═══ Data to examine

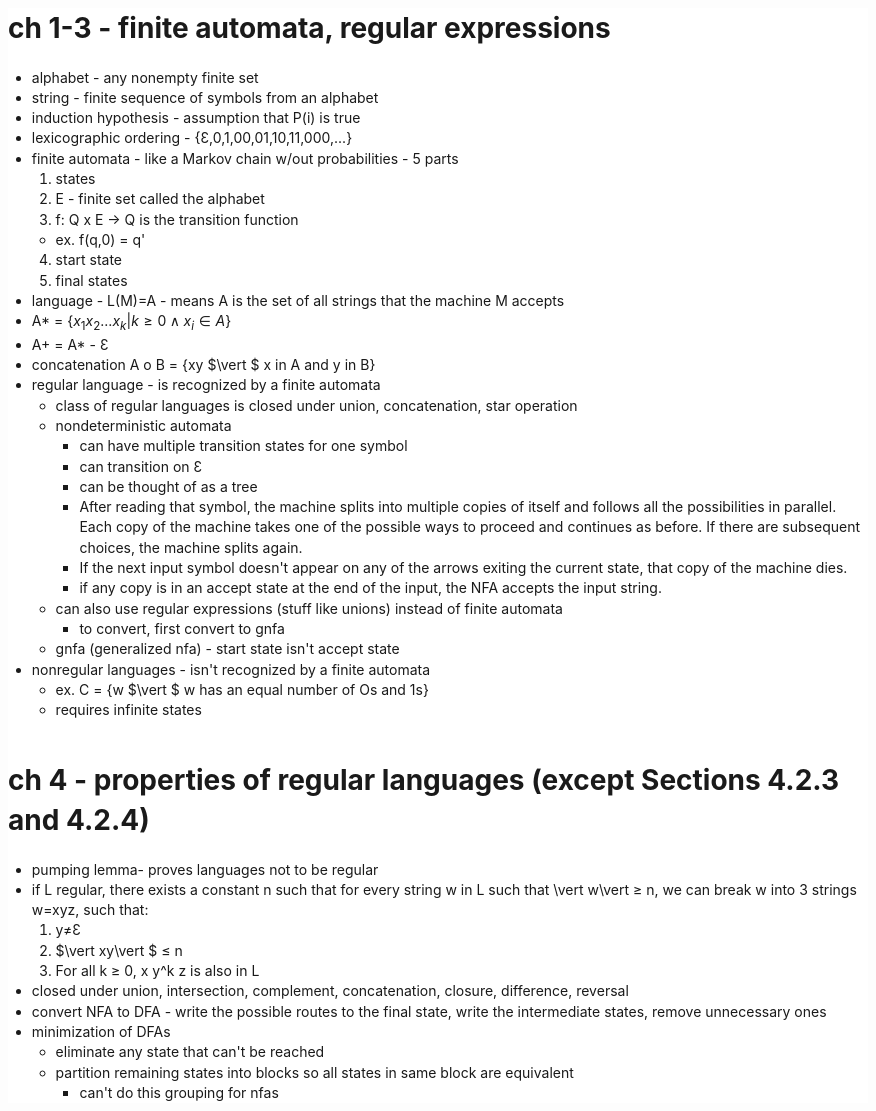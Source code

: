 # ch 1-3 - finite automata, regular expressions
- alphabet - any nonempty finite set
- string - finite sequence of symbols from an alphabet
- induction hypothesis - assumption that P(i) is true
- lexicographic ordering - {Ɛ,0,1,00,01,10,11,000,...}
- finite automata - like a Markov chain w/out probabilities - 5 parts
  1. states
  2. E - finite set called the alphabet 
  3. f: Q x E -> Q is the transition function
    - ex. f(q,0) = q'
  4. start state
  5. final states
- language - L(M)=A - means A is the set of all strings that the machine M accepts
- A* = {$x_1x_2...x_k \vert  k\geq0 \wedge x_i \in A$}
- A+ = A* - Ɛ
- concatenation A o B = {xy $\vert $ x in A and y in B}
- regular language - is recognized by a finite automata
  - class of regular languages is closed under union, concatenation, star operation
  - nondeterministic automata
    - can have multiple transition states for one symbol
    - can transition on Ɛ
    - can be thought of as a tree
    - After reading that symbol, the machine splits into multiple copies of itself and follows all the possibilities in parallel. Each copy of the machine takes one of the possible ways to proceed and continues as before. If there are subsequent choices, the machine splits again. 
    - If the next input symbol doesn't appear on any of the arrows exiting the current state, that copy of the machine dies. 
    - if any copy is in an accept state at the end of the input, the NFA accepts the input string.
  - can also use regular expressions (stuff like unions) instead of finite automata 
    - to convert, first convert to gnfa
  - gnfa (generalized nfa) - start state isn't accept state
- nonregular languages - isn't recognized by a finite automata
  - ex. C = {w $\vert $ w has an equal number of Os and 1s}
  - requires infinite states

# ch 4 - properties of regular languages (except Sections 4.2.3 and 4.2.4) 
- pumping lemma- proves languages not to be regular
- if L regular, there exists a constant n such that for every string w in L such that \vert w\vert  ≥ n, we can break w into 3 strings w=xyz, such that:
  1. y≠Ɛ
  2. $\vert xy\vert $ ≤ n
  3. For all k ≥ 0, x y^k z is also in L
- closed under union, intersection, complement, concatenation, closure, difference, reversal
- convert NFA to DFA - write the possible routes to the final state, write the intermediate states, remove unnecessary ones
- minimization of DFAs
  - eliminate any state that can't be reached
  - partition remaining states into blocks so all states in same block are equivalent
    - can't do this grouping for nfas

══════

After locating the line holding "- convert NFA" above, output exactly that line and every line after it through the line holding "- partition remaining". Include nothing else.

- convert NFA to DFA - write the possible routes to the final state, write the intermediate states, remove unnecessary ones
- minimization of DFAs
  - eliminate any state that can't be reached
  - partition remaining states into blocks so all states in same block are equivalent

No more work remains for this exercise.